Records drawn from a dataset:
════════
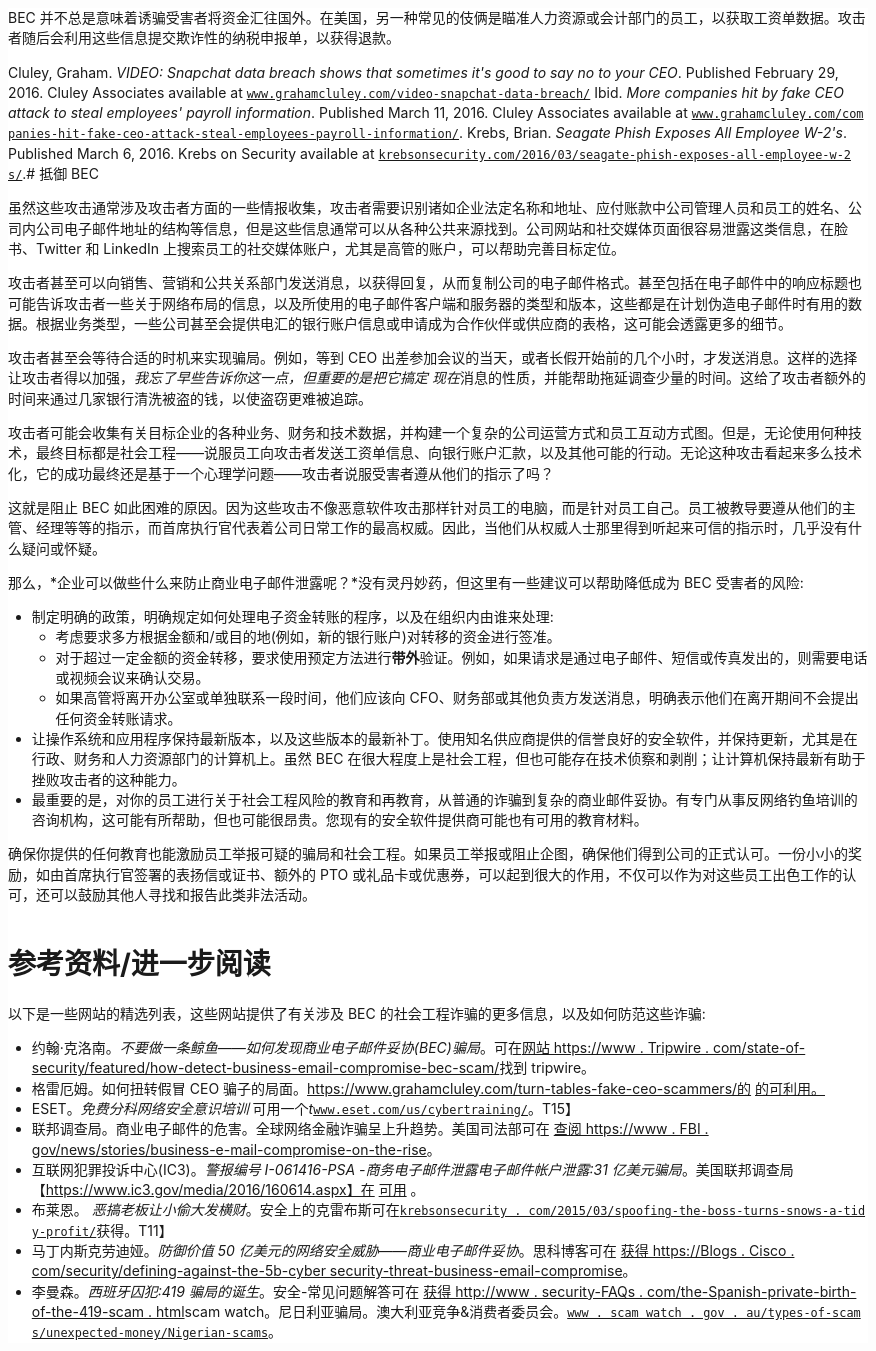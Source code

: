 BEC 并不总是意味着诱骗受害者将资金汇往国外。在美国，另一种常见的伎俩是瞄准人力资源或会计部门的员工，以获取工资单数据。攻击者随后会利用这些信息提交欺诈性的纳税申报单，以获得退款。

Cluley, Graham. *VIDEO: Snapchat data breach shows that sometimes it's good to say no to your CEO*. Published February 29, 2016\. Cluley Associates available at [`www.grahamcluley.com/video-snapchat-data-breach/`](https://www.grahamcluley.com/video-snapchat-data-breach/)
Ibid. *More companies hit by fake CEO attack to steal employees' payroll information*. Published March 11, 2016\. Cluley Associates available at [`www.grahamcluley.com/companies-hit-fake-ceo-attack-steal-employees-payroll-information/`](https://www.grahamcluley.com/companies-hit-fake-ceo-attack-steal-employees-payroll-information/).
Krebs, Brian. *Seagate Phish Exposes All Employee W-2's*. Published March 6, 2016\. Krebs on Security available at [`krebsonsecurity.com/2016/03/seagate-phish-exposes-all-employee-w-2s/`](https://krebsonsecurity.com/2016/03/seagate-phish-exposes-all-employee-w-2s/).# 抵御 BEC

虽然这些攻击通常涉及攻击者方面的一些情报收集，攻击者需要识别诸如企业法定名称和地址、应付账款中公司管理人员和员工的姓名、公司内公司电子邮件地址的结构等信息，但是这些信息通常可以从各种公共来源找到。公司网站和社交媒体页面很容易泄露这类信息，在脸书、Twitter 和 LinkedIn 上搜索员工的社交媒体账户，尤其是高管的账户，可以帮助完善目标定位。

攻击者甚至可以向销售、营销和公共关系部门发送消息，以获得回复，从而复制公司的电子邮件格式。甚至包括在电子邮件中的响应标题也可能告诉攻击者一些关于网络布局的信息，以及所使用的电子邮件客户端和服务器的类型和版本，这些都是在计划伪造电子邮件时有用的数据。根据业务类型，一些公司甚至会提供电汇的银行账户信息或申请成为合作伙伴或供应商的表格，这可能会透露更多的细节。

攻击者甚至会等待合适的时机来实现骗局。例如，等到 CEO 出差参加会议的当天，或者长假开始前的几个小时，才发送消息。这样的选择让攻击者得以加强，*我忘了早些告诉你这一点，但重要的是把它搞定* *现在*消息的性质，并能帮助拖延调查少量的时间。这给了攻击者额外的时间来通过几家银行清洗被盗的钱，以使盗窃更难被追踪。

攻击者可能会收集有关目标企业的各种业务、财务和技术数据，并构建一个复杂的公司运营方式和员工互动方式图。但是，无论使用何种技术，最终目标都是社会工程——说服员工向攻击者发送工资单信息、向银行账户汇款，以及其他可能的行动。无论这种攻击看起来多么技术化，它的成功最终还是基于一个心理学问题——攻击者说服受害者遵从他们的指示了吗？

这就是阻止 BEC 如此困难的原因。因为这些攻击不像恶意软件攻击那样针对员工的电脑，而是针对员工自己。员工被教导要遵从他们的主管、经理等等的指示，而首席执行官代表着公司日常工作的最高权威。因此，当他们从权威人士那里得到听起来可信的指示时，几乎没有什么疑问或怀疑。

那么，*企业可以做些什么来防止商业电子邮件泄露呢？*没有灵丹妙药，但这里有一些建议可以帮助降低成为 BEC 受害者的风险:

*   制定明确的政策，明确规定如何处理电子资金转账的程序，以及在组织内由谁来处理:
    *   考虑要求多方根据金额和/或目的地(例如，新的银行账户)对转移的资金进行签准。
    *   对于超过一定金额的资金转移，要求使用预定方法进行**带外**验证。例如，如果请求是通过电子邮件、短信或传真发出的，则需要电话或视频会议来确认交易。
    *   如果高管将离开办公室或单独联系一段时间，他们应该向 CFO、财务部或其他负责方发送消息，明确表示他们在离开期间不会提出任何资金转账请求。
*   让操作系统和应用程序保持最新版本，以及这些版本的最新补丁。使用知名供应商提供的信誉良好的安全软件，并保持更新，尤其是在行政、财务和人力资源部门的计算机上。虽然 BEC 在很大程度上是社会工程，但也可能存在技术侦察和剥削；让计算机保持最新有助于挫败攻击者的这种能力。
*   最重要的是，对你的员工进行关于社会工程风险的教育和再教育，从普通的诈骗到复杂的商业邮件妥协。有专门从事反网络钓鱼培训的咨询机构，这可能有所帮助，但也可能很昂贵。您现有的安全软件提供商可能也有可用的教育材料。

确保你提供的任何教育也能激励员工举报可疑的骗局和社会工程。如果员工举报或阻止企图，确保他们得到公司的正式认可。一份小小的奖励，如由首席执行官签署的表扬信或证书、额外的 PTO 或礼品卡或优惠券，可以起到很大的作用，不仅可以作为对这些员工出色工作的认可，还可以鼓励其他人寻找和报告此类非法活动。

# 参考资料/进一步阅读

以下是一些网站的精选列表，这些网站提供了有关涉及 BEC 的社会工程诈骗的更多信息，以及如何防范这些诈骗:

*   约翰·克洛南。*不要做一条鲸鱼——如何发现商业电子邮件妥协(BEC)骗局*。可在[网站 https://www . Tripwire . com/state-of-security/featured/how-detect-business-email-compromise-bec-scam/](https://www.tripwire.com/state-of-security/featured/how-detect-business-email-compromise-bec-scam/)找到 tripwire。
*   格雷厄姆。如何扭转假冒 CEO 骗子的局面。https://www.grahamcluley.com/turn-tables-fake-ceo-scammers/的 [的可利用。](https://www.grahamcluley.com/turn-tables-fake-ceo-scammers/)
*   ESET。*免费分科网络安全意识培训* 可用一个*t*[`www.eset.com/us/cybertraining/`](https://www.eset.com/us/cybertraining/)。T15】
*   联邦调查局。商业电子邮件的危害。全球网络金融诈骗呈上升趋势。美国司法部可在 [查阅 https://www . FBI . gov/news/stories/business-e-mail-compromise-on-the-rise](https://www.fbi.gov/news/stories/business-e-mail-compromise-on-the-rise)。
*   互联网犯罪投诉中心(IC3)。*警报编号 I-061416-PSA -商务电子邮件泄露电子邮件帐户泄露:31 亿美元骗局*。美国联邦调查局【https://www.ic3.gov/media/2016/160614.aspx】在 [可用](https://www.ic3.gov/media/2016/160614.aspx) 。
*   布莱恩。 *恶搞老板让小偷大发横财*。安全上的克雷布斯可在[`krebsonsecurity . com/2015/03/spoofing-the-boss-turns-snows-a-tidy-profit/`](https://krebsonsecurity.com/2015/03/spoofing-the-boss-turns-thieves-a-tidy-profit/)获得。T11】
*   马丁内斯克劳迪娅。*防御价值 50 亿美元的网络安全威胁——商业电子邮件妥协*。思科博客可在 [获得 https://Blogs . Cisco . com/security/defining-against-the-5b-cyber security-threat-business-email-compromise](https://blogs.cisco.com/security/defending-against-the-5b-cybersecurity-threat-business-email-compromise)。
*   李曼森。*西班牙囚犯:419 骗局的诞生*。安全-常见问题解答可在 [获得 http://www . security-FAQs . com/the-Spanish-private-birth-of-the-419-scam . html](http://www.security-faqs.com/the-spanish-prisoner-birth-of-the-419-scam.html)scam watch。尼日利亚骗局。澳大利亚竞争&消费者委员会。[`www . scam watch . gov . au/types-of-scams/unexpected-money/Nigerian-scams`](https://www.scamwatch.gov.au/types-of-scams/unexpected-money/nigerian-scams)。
════════
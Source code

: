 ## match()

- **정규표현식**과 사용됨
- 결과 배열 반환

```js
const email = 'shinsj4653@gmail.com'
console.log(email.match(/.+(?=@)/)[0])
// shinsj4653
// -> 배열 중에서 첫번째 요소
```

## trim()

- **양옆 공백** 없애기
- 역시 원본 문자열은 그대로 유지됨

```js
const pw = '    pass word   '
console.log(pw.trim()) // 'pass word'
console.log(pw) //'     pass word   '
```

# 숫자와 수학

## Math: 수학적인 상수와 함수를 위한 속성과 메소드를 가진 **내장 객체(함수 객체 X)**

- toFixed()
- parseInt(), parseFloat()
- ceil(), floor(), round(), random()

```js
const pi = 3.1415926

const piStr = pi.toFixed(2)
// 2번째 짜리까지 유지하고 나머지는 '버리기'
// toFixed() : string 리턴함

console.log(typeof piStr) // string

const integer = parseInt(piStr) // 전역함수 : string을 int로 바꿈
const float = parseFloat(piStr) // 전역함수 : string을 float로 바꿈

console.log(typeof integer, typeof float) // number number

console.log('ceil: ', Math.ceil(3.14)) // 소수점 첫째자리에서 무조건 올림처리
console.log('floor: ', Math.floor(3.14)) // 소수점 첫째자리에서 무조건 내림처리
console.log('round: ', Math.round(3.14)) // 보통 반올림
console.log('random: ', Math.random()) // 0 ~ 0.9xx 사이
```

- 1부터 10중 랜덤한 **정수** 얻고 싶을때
════════
WHAT THE TASK REQUIRES: The answer must be every line from the entries above that holds the string "krebsonsecurity".

EXERCISE RESPONSE:
Krebs, Brian. *Seagate Phish Exposes All Employee W-2's*. Published March 6, 2016\. Krebs on Security available at [`krebsonsecurity.com/2016/03/seagate-phish-exposes-all-employee-w-2s/`](https://krebsonsecurity.com/2016/03/seagate-phish-exposes-all-employee-w-2s/).# 抵御 BEC
*   布莱恩。 *恶搞老板让小偷大发横财*。安全上的克雷布斯可在[`krebsonsecurity . com/2015/03/spoofing-the-boss-turns-snows-a-tidy-profit/`](https://krebsonsecurity.com/2015/03/spoofing-the-boss-turns-thieves-a-tidy-profit/)获得。T11】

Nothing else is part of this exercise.